Cubana dénonce le désespoir face aux coupures de courant : « On n'a plus envie de rien, on perd ses forces »

Cubana dénonce les effets de la crisePhoto © COllage Facebook/Tatiana Aguilera

Une cubaine identifiée comme Tatiana Aguilera a publié sur les réseaux sociaux un témoignage déchirant sur l'impact des coupures de courant dans sa vie quotidienne, accompagné d'une photographie de l'intérieur de son réfrigérateur avec des aliments gâtés.

«Il est très douloureux de passer par cette situation où la moindre chose que l'on puisse acheter se gâche, cela ressemble à un cauchemar, je ne sais même plus quoi penser, on perd toute envie, on perd ses forces», a écrit Aguilera dans sa publication sur Facebook.

Son message continue de refléter un sentiment d'épuisement total : « Je ne vois pas la lumière au bout du tunnel, cela est devenu un cercle vicieux. Je veux essayer de penser différemment et de donner un autre sens à mes journées car je ne tolère pas cela et je ne m'habituerai jamais à vivre dans l'obscurité ni à la misère qu'on nous impose. »

Le témoignage reflète une réalité qui affecte des millions de Cubains au milieu de la crise électrique la plus sévère de l'histoire récente du pays, avec des coupures de courant qui à La Havane atteignent en moyenne entre 15 et 24 heures par jour durant juillet 2026.

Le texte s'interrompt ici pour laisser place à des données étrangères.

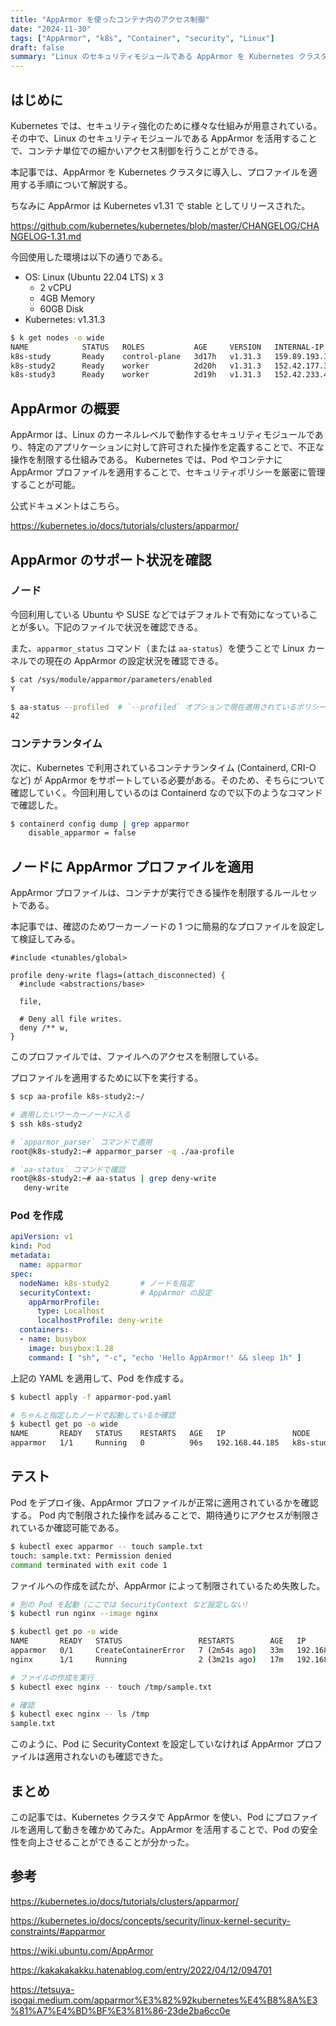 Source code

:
 ```yaml
---
title: "AppArmor を使ったコンテナ内のアクセス制御"
date: "2024-11-30"
tags: ["AppArmor", "k8s", "Container", "security", "Linux"]
draft: false
summary: "Linux のセキュリティモジュールである AppArmor を Kubernetes クラスタに導入する手順についての備忘録"
---
```


## はじめに

Kubernetes では、セキュリティ強化のために様々な仕組みが用意されている。その中で、Linux のセキュリティモジュールである AppArmor を活用することで、コンテナ単位での細かいアクセス制御を行うことができる。

本記事では、AppArmor を Kubernetes クラスタに導入し、プロファイルを適用する手順について解説する。

ちなみに AppArmor は Kubernetes v1.31 で stable としてリリースされた。

https://github.com/kubernetes/kubernetes/blob/master/CHANGELOG/CHANGELOG-1.31.md

今回使用した環境は以下の通りである。

- OS: Linux (Ubuntu 22.04 LTS) x 3
  - 2 vCPU
  - 4GB Memory
  - 60GB Disk
- Kubernetes: v1.31.3

```sh
$ k get nodes -o wide
NAME            STATUS   ROLES           AGE     VERSION   INTERNAL-IP      EXTERNAL-IP   OS-IMAGE             KERNEL-VERSION       CONTAINER-RUNTIME
k8s-study       Ready    control-plane   3d17h   v1.31.3   159.89.193.134   <none>        Ubuntu 22.04.4 LTS   5.15.0-113-generic   containerd://1.7.24
k8s-study2      Ready    worker          2d20h   v1.31.3   152.42.177.36    <none>        Ubuntu 22.04.4 LTS   5.15.0-113-generic   containerd://1.7.24
k8s-study3      Ready    worker          2d19h   v1.31.3   152.42.233.44    <none>        Ubuntu 22.04.4 LTS   5.15.0-113-generic   containerd://1.7.24
```

## AppArmor の概要

AppArmor は、Linux のカーネルレベルで動作するセキュリティモジュールであり、特定のアプリケーションに対して許可された操作を定義することで、不正な操作を制限する仕組みである。
Kubernetes では、Pod やコンテナに AppArmor プロファイルを適用することで、セキュリティポリシーを厳密に管理することが可能。

公式ドキュメントはこちら。

https://kubernetes.io/docs/tutorials/clusters/apparmor/

## AppArmor のサポート状況を確認

### ノード

今回利用している Ubuntu や SUSE などではデフォルトで有効になっていることが多い。下記のファイルで状況を確認できる。

また、`apparmor_status` コマンド（または `aa-status`）を使うことで Linux カーネルでの現在の AppArmor の設定状況を確認できる。

```sh
$ cat /sys/module/apparmor/parameters/enabled
Y

$ aa-status --profiled  # `--profiled` オプションで現在適用されているポリシーの数を表示
42
```

### コンテナランタイム

次に、Kubernetes で利用されているコンテナランタイム (Containerd, CRI-O など) が AppArmor をサポートしている必要がある。そのため、そちらについて確認していく。今回利用しているのは Containerd なので以下のようなコマンドで確認した。

```sh
$ containerd config dump | grep apparmor
    disable_apparmor = false
```

## ノードに AppArmor プロファイルを適用

AppArmor プロファイルは、コンテナが実行できる操作を制限するルールセットである。

本記事では、確認のためワーカーノードの 1 つに簡易的なプロファイルを設定して検証してみる。

```text:~/aa-profile
#include <tunables/global>

profile deny-write flags=(attach_disconnected) {
  #include <abstractions/base>

  file,

  # Deny all file writes.
  deny /** w,
}
```

このプロファイルでは、ファイルへのアクセスを制限している。

プロファイルを適用するために以下を実行する。

```sh
$ scp aa-profile k8s-study2:~/

# 適用したいワーカーノードに入る
$ ssh k8s-study2

# `apparmor_parser` コマンドで適用
root@k8s-study2:~# apparmor_parser -q ./aa-profile

# `aa-status` コマンドで確認
root@k8s-study2:~# aa-status | grep deny-write
   deny-write
```

### Pod を作成

```yaml:apparmor-pod.yaml
apiVersion: v1
kind: Pod
metadata:
  name: apparmor
spec:
  nodeName: k8s-study2       # ノードを指定
  securityContext:           # AppArmor の設定
    appArmorProfile:
      type: Localhost
      localhostProfile: deny-write
  containers:
  - name: busybox
    image: busybox:1.28
    command: [ "sh", "-c", "echo 'Hello AppArmor!' && sleep 1h" ]
```

上記の YAML を適用して、Pod を作成する。

```sh
$ kubectl apply -f apparmor-pod.yaml

# ちゃんと指定したノードで起動しているか確認
$ kubectl get po -o wide
NAME       READY   STATUS    RESTARTS   AGE   IP               NODE            NOMINATED NODE   READINESS GATES
apparmor   1/1     Running   0          96s   192.168.44.185   k8s-study2   <none>           <none>
```

## テスト

Pod をデプロイ後、AppArmor プロファイルが正常に適用されているかを確認する。
Pod 内で制限された操作を試みることで、期待通りにアクセスが制限されているか確認可能である。

```sh
$ kubectl exec apparmor -- touch sample.txt
touch: sample.txt: Permission denied
command terminated with exit code 1
```

ファイルへの作成を試たが、AppArmor によって制限されているため失敗した。

```sh
# 別の Pod を起動（ここでは SecurityContext など設定しない）
$ kubectl run nginx --image nginx

$ kubectl get po -o wide
NAME       READY   STATUS                 RESTARTS        AGE   IP               NODE            NOMINATED NODE   READINESS GATES
apparmor   0/1     CreateContainerError   7 (2m54s ago)   33m   192.168.44.133   k8s-study2   <none>           <none>
nginx      1/1     Running                2 (3m21s ago)   17m   192.168.44.130   k8s-study2   <none>           <none>

# ファイルの作成を実行
$ kubectl exec nginx -- touch /tmp/sample.txt

# 確認
$ kubectl exec nginx -- ls /tmp
sample.txt
```

このように、Pod に SecurityContext を設定していなければ AppArmor プロファイルは適用されないのも確認できた。

## まとめ

この記事では、Kubernetes クラスタで AppArmor を使い、Pod にプロファイルを適用して動きを確かめてみた。AppArmor を活用することで、Pod の安全性を向上させることができることが分かった。

## 参考

https://kubernetes.io/docs/tutorials/clusters/apparmor/

https://kubernetes.io/docs/concepts/security/linux-kernel-security-constraints/#apparmor

https://wiki.ubuntu.com/AppArmor

https://kakakakakku.hatenablog.com/entry/2022/04/12/094701

https://tetsuya-isogai.medium.com/apparmor%E3%82%92kubernetes%E4%B8%8A%E3%81%A7%E4%BD%BF%E3%81%86-23de2ba6cc0e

Le Système Électrique National a connu cinq effondrements rien qu'en 2026, accumulant dix pannes totales au cours des 24 derniers mois. Pour donner un exemple, à Matanzas, les coupures ont atteint jusqu'à 87 heures consécutives sans électricité.

D'où le fait que la perte d'aliments soit l'une des conséquences les plus immédiates de cette catastrophe énergétique. Sans réfrigération et avec des températures atteignant jusqu'à 38°C, les aliments périssables deviennent dangereux en à peine deux heures.

À l'échelle nationale, le 47,59% des foyers cubains a signalé la perte d'aliments réfrigérés en raison des coupures de courant, un chiffre qui dépasse les 80% dans des provinces comme Granma, Matanzas, Pinar del Río et Sancti Spíritus, selon l'Enquête Nationale sur la Sécurité Alimentaire du Food Monitor Program.

Le dommage n'est pas seulement matériel. Une étude publiée dans Social Science & Medicine en mai 2026 a révélé que 55,4 % des adultes cubains souffrent de dépression extrêmement grave, 66 % d'anxiété sévère et 65,8 % de stress extrême, directement liés à l'incertitude des coupures électriques.

Mais le cas d’Aguilera n'est pas isolé. Une autre Cubaine qui a acheté de la nourriture et a dû faire face à la panne du système électrique le lendemain a également partagé son expérience sur les réseaux sociaux cette semaine, rejoignant une chaîne de témoignages qui documentent le déclin quotidien.

Le mal-être accumulé a conduit à un record de manifestations : l'Observatoire Cubain des Conflits a comptabilisé 1 311 manifestations en mai 2026, le chiffre le plus élevé depuis le 11 juillet 2021, tandis qu'en juin, 107 manifestations de rue ont été enregistrées.

Le régime n'a pas proposé de solutions concrètes. Díaz-Canel a demandé de « mieux organiser les coupures d'électricité », et le ministre de l'Énergie, Vicente de la O Levy, a admis que les coupures se poursuivront tout au long de 2026, qualifiant l'année de « difficile ».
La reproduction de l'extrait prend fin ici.